The problem of sharing and distributing public keys is solved using Public Key
Infrastructure (PKI). PKI provides a mechanism for distributing X.509
certificates that include metadata and the public keys for different entities.
X.509 certificates can include a digital signature from other authorities
provides a chain of trust. Each X.509 certificate stores in the CA trust store
on your computer is a self signed certificate that is considered trusted.
Intermediate certificates can be traced back to a root certificate and provides
a web of trust. i.e. I trust this JWT because it was signed by a public key that
I found in this intermediate certificate that was signed by a public key found
in this root certificate that is in my operating systems root certificate
authority trust store. Typically, organizations will operate an internal
certificate authority that can sign intermediate certificates that can be
installed in the trust store for internal services. This makes it easier to
issue internal certificates without need direct access to private keys that can
be abused by bad actors. I apologize for the weak summary of this but a cursory
knowledge of how this works is important for understanding authentication.

When a service federates user authentication to an Identity Provider (.e.g. SAML
IdP, OIDC Provider) the transaction between the service (i.e. SAML Service
Provider, OIDC Relaying Party) depends on an exchange of public key information
ahead of time (AoT). Without this pre-prequisite, none of the downstream
assumptions about user authentication is valid.

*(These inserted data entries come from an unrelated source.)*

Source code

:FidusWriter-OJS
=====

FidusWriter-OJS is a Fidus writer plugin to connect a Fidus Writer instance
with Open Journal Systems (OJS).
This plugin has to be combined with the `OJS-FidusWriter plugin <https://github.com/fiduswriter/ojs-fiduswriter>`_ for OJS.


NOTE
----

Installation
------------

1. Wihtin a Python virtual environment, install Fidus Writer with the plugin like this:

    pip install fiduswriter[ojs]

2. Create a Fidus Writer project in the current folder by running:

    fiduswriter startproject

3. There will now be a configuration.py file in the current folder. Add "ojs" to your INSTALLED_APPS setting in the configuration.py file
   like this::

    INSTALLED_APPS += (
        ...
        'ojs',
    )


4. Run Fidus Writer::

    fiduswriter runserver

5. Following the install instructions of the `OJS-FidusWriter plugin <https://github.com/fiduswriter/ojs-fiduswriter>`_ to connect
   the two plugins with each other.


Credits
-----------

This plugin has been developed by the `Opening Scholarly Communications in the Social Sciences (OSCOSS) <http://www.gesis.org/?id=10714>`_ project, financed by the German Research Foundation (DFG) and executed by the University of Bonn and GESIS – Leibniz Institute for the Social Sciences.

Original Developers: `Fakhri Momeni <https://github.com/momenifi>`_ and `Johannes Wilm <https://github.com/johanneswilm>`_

The OpenID Core specification describes the `id_token` as a JWT and the JWT
specification describes a set of standard claims that are found in the
JWT body. The `id_token` in the OpenID Connect (OIDC) workflow represents the authentication context.
This _DOES NOT_ represent an authorization context.

### Authorization

Authorization is the act of verifying that a party is allowed to perform a
specific action against a resource. This is separate from Authentication because
in many cases the Resource Server providing access to the Resource does not need
to know who the party is. This creates a decoupling that allows an API to
determine just how much information it actually needs to know about the party
making the request. See the Bus vis Airplane example above for an explanation.

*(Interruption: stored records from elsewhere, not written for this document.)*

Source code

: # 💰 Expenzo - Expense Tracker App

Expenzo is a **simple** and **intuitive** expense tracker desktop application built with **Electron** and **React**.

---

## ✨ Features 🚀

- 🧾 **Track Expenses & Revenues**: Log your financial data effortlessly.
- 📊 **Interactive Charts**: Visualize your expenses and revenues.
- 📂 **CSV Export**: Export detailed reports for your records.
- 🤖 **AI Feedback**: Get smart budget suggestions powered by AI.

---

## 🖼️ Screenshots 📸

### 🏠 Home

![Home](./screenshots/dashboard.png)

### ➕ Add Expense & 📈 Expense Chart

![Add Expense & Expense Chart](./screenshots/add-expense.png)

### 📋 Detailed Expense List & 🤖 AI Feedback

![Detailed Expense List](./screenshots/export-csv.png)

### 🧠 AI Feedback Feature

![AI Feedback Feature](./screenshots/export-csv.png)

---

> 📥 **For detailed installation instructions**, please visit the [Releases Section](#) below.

OAuth was designed as a protocol for delegating authorization to an intermediate
entity so that this entity could access resources on behalf of a user without
needing full access to everything that the user has access too. By adhering to
the OAuth2 protocol flow we can ensure that requests made on behalf of end users
do not operate at the highest level of privilege available to them. We can
ensure that requests that are made on behalf of end users use the lowest level
of privilege necessary for the service (OAuth client) to perform their desired
function.

The OAuth2 `access_token` represents the authorization context and this is
distinct from the `id_token` which represents the authentication context. The
`id_token` tells us who the currently logged in user is but it _should not_ be
used to make authorization decisions. Authorization decisions should be made
using the `access_token` because this represents the delegated authorization
access granted to the service that the token was minted for. In general, most
API's that receive a request should make authorization decisions based on the
privileges granted to the `access_token`. OAuth does not specify the format of
the `access_token` so this is up to the OAuth Authorization Server to decide the
schema. It is possible for us to adopt the JWT standard for `access_token`
representation.

The authorization server that generates the `access_token` should only grant
just enough privileges to this token that is required by the service (OAuth
client) that this token is intended for.

The separation of the authentication context from the authorization context is
incredibly important. This ensures that services cannot access resources based
on the full scope of access that a user has but rather the delegated authorized
access that is granted to an access token. The access token represents the
low-privilege session for a specific service. A single `id_token` can be used
across services to allow the service to know who is logged in but each service
should have its own access token for each user based on the permissions that the
service declares that it needs and the permissions that the user agrees to give
it. I need to say this again because understanding this is crucial!

## Envoy Architecture

Given all the concerns listed above this is where Envoy shines. It can be used
to take care of Authentication via an OpenID Connect transaction by slightly
abusing the built-in `envoy.filters.http.oauth2` HTTP filter. It can also be
used to validate any incoming JWTs via the `envoy.filters.http.jwt_authn` HTTP
filter. Finally, we can use the `envoy.filters.http.ext_authz` HTTP filter to
delegate authorization decisions to an external policy decision point (PDP).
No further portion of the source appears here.